Выражение его лица все же оставалось недовольным, и на нем можно было заметить некое осуждение.
– Дело? Ты хочешь сказать – династию?
– Не надо сарказма, Гордон.
– Гм-м… Я предлагаю забыть Тэйтов и все прочие дела, напоминающие о мрачной реальности. Давай-ка посвятим свое внимание и энергию наслаждениям. Ведь не шутка быть участниками праздничного путешествия, первого плавания «Титаника»!
Мара была очарована, едва ступила в элегантный холл на главной палубе «Титаника», – полированное тиковое и красное дерево и пушистые персидские ковры с ворсом по щиколотку. В обширном пространстве холла сразу же бросалась в глаза широкая лестница, ведущая на палубу второго яруса и окруженная римского стиля колоннадой.
Таким же впечатляющим показался ей и величественный рекреационный салон, украшенный классическими настенными гобеленами и хрустальными канделябрами, уставленный обитыми бархатом и плюшем диванчиками и легкими стульями, а также письменными столами, обращенными к широким окнам с освинцованными стеклами. В огромном камине весело потрескивал огонь. На стене над ним тикали столь же огромные часы, отсчитывая последние минуты перед отплытием. Мощный свисток океанского лайнера прозвенел по всему кораблю и раскатился эхом. Стюард сунул голову в каюту Джона Джекоба Астора, где последние гости, приглашенные на его прощальный прием, провозглашали тосты за отбывающих, поднимая бокалы с французским шампанским.

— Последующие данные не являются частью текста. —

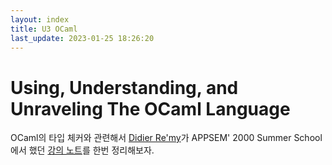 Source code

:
 ```yaml
---
layout: index
title: U3 OCaml
last_update: 2023-01-25 18:26:20
---
```


# Using, Understanding, and Unraveling The OCaml Language

 OCaml의 타입 체커와 관련해서 [Didier
 Re'my](http://cristal.inria.fr/~remy/)가 APPSEM' 2000 Summer
 School에서 했던 [강의
 노트](http://caml.inria.fr/pub/docs/u3-ocaml/index.html)를 한번
 정리해보자.
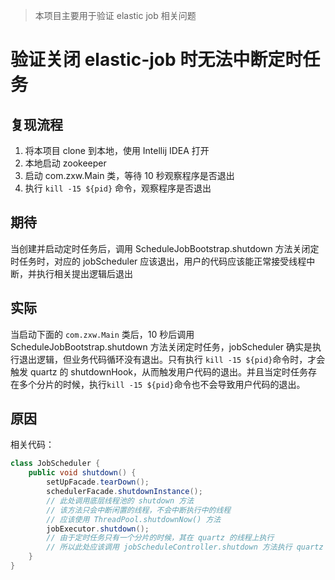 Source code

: > 本项目主要用于验证 elastic job 相关问题

# 验证关闭 elastic-job 时无法中断定时任务
## 复现流程
1. 将本项目 clone 到本地，使用 Intellij IDEA 打开
2. 本地启动 zookeeper 
3. 启动 com.zxw.Main 类，等待 10 秒观察程序是否退出
4. 执行 `kill -15 ${pid}` 命令，观察程序是否退出

## 期待
当创建并启动定时任务后，调用 ScheduleJobBootstrap.shutdown 方法关闭定时任务时，对应的 jobScheduler 应该退出，用户的代码应该能正常接受线程中断，并执行相关提出逻辑后退出

## 实际
当启动下面的 `com.zxw.Main` 类后，10 秒后调用 ScheduleJobBootstrap.shutdown 方法关闭定时任务，jobScheduler 确实是执行退出逻辑，但业务代码循环没有退出。只有执行 `kill -15 ${pid}`命令时，才会触发 quartz 的 shutdownHook，从而触发用户代码的退出。并且当定时任务存在多个分片的时候，执行`kill -15 ${pid}`命令也不会导致用户代码的退出。 

## 原因 
相关代码：
```java
class JobScheduler {
    public void shutdown() {
        setUpFacade.tearDown();
        schedulerFacade.shutdownInstance();
        // 此处调用底层线程池的 shutdown 方法
        // 该方法只会中断闲置的线程，不会中断执行中的线程
        // 应该使用 ThreadPool.shutdownNow() 方法
        jobExecutor.shutdown();
        // 由于定时任务只有一个分片的时候，其在 quartz 的线程上执行
        // 所以此处应该调用 jobScheduleController.shutdown 方法执行 quartz 的退出逻辑
    }
}
```
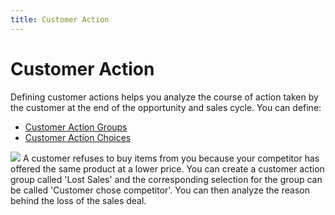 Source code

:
 ```yaml
---
title: Customer Action
---
```


# Customer Action


Defining customer actions helps you analyze the course of action taken  by the customer at the end of the opportunity and sales cycle. You can  define:

- [Customer  Action Groups]({{site.sp_baseurl}}/opportunity-management/customer-action/customer-action-group/create_a_customer_action_group_profile.html)
- [Customer  Action Choices]({{site.sp_baseurl}}/opportunity-management/customer-action/customer-action-choice/create_a_customer_action_choice_profile.html)



![]({{site.sp_baseurl}}/img/example.gif) A  customer refuses to buy items from you because your competitor has offered  the same product at a lower price. You can create a customer action group  called 'Lost Sales' and the corresponding selection for the group can  be called 'Customer chose competitor'.  You can then analyze the reason behind the loss of the sales deal.
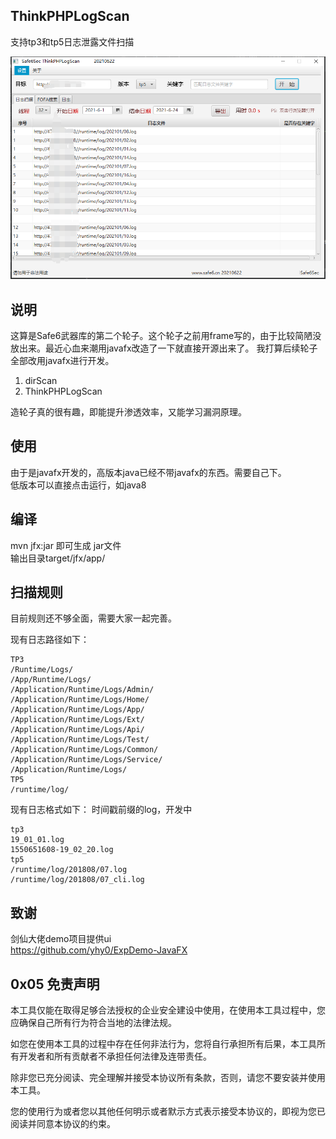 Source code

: ## ThinkPHPLogScan
支持tp3和tp5日志泄露文件扫描

![img](img/20210624000443.png)


## 说明
这算是Safe6武器库的第二个轮子。这个轮子之前用frame写的，由于比较简陋没放出来。最近心血来潮用javafx改造了一下就直接开源出来了。
我打算后续轮子全部改用javafx进行开发。
1. dirScan
2. ThinkPHPLogScan

造轮子真的很有趣，即能提升渗透效率，又能学习漏洞原理。


## 使用
由于是javafx开发的，高版本java已经不带javafx的东西。需要自己下。   
低版本可以直接点击运行，如java8

## 编译
mvn jfx:jar 即可生成 jar文件  
输出目录target/jfx/app/

## 扫描规则
目前规则还不够全面，需要大家一起完善。

现有日志路径如下：  
```
TP3
/Runtime/Logs/  
/App/Runtime/Logs/
/Application/Runtime/Logs/Admin/
/Application/Runtime/Logs/Home/
/Application/Runtime/Logs/App/
/Application/Runtime/Logs/Ext/
/Application/Runtime/Logs/Api/
/Application/Runtime/Logs/Test/
/Application/Runtime/Logs/Common/
/Application/Runtime/Logs/Service/
/Application/Runtime/Logs/
TP5
/runtime/log/
```
现有日志格式如下：
时间戳前缀的log，开发中
```
tp3
19_01_01.log
1550651608-19_02_20.log
tp5
/runtime/log/201808/07.log
/runtime/log/201808/07_cli.log

```



## 致谢
剑仙大佬demo项目提供ui  
https://github.com/yhy0/ExpDemo-JavaFX


## 0x05 免责声明

本工具仅能在取得足够合法授权的企业安全建设中使用，在使用本工具过程中，您应确保自己所有行为符合当地的法律法规。

如您在使用本工具的过程中存在任何非法行为，您将自行承担所有后果，本工具所有开发者和所有贡献者不承担任何法律及连带责任。

除非您已充分阅读、完全理解并接受本协议所有条款，否则，请您不要安装并使用本工具。

您的使用行为或者您以其他任何明示或者默示方式表示接受本协议的，即视为您已阅读并同意本协议的约束。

– Всех, кто не отплывает, прошу на берег, – возгласил стюард.
– Не желает ли кто-нибудь выйти на палубу? – спросил хозяин каюты.
Астор был красивый темноволосый мужчина, его военную выправку лишь подчеркивал ярко-синий костюм в модную узкую полоску, оттененный ослепительным галстуком «аскот». Его красавица жена с волосами цвета воронова крыла была любимицей нью-йоркского и лондонского общества. Ее не в меру декольтированная высокая и пышная грудь была открыта восхищенным взглядам собравшихся – изящное бархатное платье с низким вырезом, правда, несколько замаскированным кружевной вставкой, которая, впрочем, скорее подчеркивала, чем скрывала дарованные ей природой прелести, очень шло ей.
– Не думаю, что кто-нибудь захочет этого, дорогой, – возразила она. – Саутгэмптон не входит в число моих любимых портовых городов.
Список пассажиров, насчитывавший две тысячи триста семь человек, включал множество блестящих людей, мужчин и женщин, богатство, престиж и популярность которых в британском и американском высшем обществе были безусловны. В роскошных апартаментах Астора перед отплытием «Титаника» присутствовали Гордон и Мара Юинг, майор Арчибальд Батт, миллиардер Айзидор Штраус, Бенджамин Гуггенхайм, Ф. Д. Миллер, Уильям Т. Снид, Брюс Измэй, генеральный директор линии «Уайт стар», архитектор и строитель корабля Томас Эндрюс. Оживленные и возбужденные событием, они показались Маре слишком по-светски легковесными.